Under a brilliant blue sky, mourners are lining up to enter the shrine
and pay their respects to Fatima, whose remains are entombed inside an
Oz-like green-mirrored vault. Among the mourners, in formation behind a
green banner, are a phalanx of grim-faced, muscled militiamen, members
of the Basij corps, wearing black T-shirts and black headbands. The
Basij is an estimated million-strong volunteer paramilitary force that
serves as an adjunct to the Islamic Revolutionary Guard Corps, and in
2005 the Basijis voted en bloc to help elect hard-line Mahmoud
Ahmadinejad president.
I'm standing in the inner courtyard of the shrine, a vast public space
surrounded by vaulted enclaves, towering minarets and spectacular
entrance halls bedecked in blue, green and gold tiles. With me is
Muhammad Legenhausen, 55, a New York-born, ex-Catholic professor of
philosophy who converted to Shiism, changed his name from Gary and moved
to Iran in the 1980s. Legenhausen tells me he teaches philosophy at four
universities and institutions in Qom. At the powerful Imam Khomeini
Education and Research Institute, he also serves as an aide to Ayatollah
M.T. Mesbah-Yazdi, who is widely seen as the chief backer of President
Ahmadinejad and who has even been mentioned as a possible successor to
Ayatollah Ali Khamenei as Iran's next Supreme Leader.

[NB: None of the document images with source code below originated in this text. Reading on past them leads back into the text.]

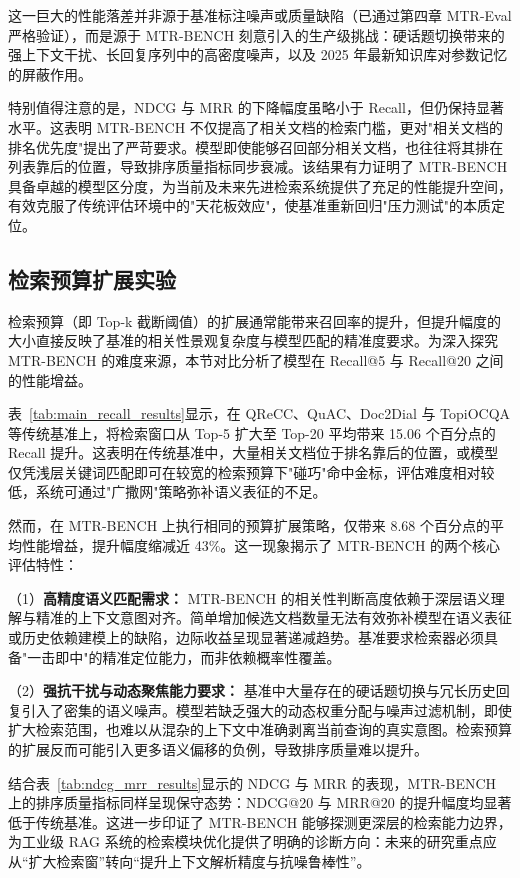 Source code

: 这一巨大的性能落差并非源于基准标注噪声或质量缺陷（已通过第四章 MTR-Eval 严格验证），而是源于 MTR-BENCH 刻意引入的生产级挑战：硬话题切换带来的强上下文干扰、长回复序列中的高密度噪声，以及 2025 年最新知识库对参数记忆的屏蔽作用。



特别值得注意的是，NDCG 与 MRR 的下降幅度虽略小于 Recall，但仍保持显著水平。这表明 MTR-BENCH 不仅提高了相关文档的检索门槛，更对"相关文档的排名优先度"提出了严苛要求。模型即使能够召回部分相关文档，也往往将其排在列表靠后的位置，导致排序质量指标同步衰减。该结果有力证明了 MTR-BENCH 具备卓越的模型区分度，为当前及未来先进检索系统提供了充足的性能提升空间，有效克服了传统评估环境中的"天花板效应"，使基准重新回归"压力测试"的本质定位。

\subsection{检索预算扩展实验}
\label{subsec:budget_expansion}

检索预算（即 Top-k 截断阈值）的扩展通常能带来召回率的提升，但提升幅度的大小直接反映了基准的相关性景观复杂度与模型匹配的精准度要求。为深入探究 MTR-BENCH 的难度来源，本节对比分析了模型在 Recall@5 与 Recall@20 之间的性能增益。

表~\ref{tab:main_recall_results}显示，在 QReCC、QuAC、Doc2Dial 与 TopiOCQA 等传统基准上，将检索窗口从 Top-5 扩大至 Top-20 平均带来 15.06 个百分点的 Recall 提升。这表明在传统基准中，大量相关文档位于排名靠后的位置，或模型仅凭浅层关键词匹配即可在较宽的检索预算下"碰巧"命中金标，评估难度相对较低，系统可通过"广撒网"策略弥补语义表征的不足。

然而，在 MTR-BENCH 上执行相同的预算扩展策略，仅带来 8.68 个百分点的平均性能增益，提升幅度缩减近 43\%。这一现象揭示了 MTR-BENCH 的两个核心评估特性：

（1）\textbf{高精度语义匹配需求：} MTR-BENCH 的相关性判断高度依赖于深层语义理解与精准的上下文意图对齐。简单增加候选文档数量无法有效弥补模型在语义表征或历史依赖建模上的缺陷，边际收益呈现显著递减趋势。基准要求检索器必须具备"一击即中"的精准定位能力，而非依赖概率性覆盖。

（2）\textbf{强抗干扰与动态聚焦能力要求：} 基准中大量存在的硬话题切换与冗长历史回复引入了密集的语义噪声。模型若缺乏强大的动态权重分配与噪声过滤机制，即使扩大检索范围，也难以从混杂的上下文中准确剥离当前查询的真实意图。检索预算的扩展反而可能引入更多语义偏移的负例，导致排序质量难以提升。


结合表~\ref{tab:ndcg_mrr_results}显示的 NDCG 与 MRR 的表现，MTR-BENCH 上的排序质量指标同样呈现保守态势：NDCG@20 与 MRR@20 的提升幅度均显著低于传统基准。这进一步印证了 MTR-BENCH 能够探测更深层的检索能力边界，为工业级 RAG 系统的检索模块优化提供了明确的诊断方向：未来的研究重点应从``扩大检索窗''转向``提升上下文解析精度与抗噪鲁棒性''。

It's true, says Legenhausen, that Mesbah-Yazdi was the power behind
Ahmadinejad's 2005 candidacy. "He was concerned that the reformers had
opened things up too far," Legenhausen says, with an odd twinkle in his
eye, in his distinct New York-accented English. "On that, he agrees with
Ahmadinejad 100 percent." But how, I ask, can you work for someone who
supports a conference to deny the Jewish Holocaust? "Oh, that!" he says.
"When we heard about that, Mesbah-Yazdi and I just rolled our eyes. That
was all Ahmadinejad's doing. We said to each other, 'What can you do?'"
He shrugs, as if to imply that this was just Ahmadinejad being Ahmadinejad.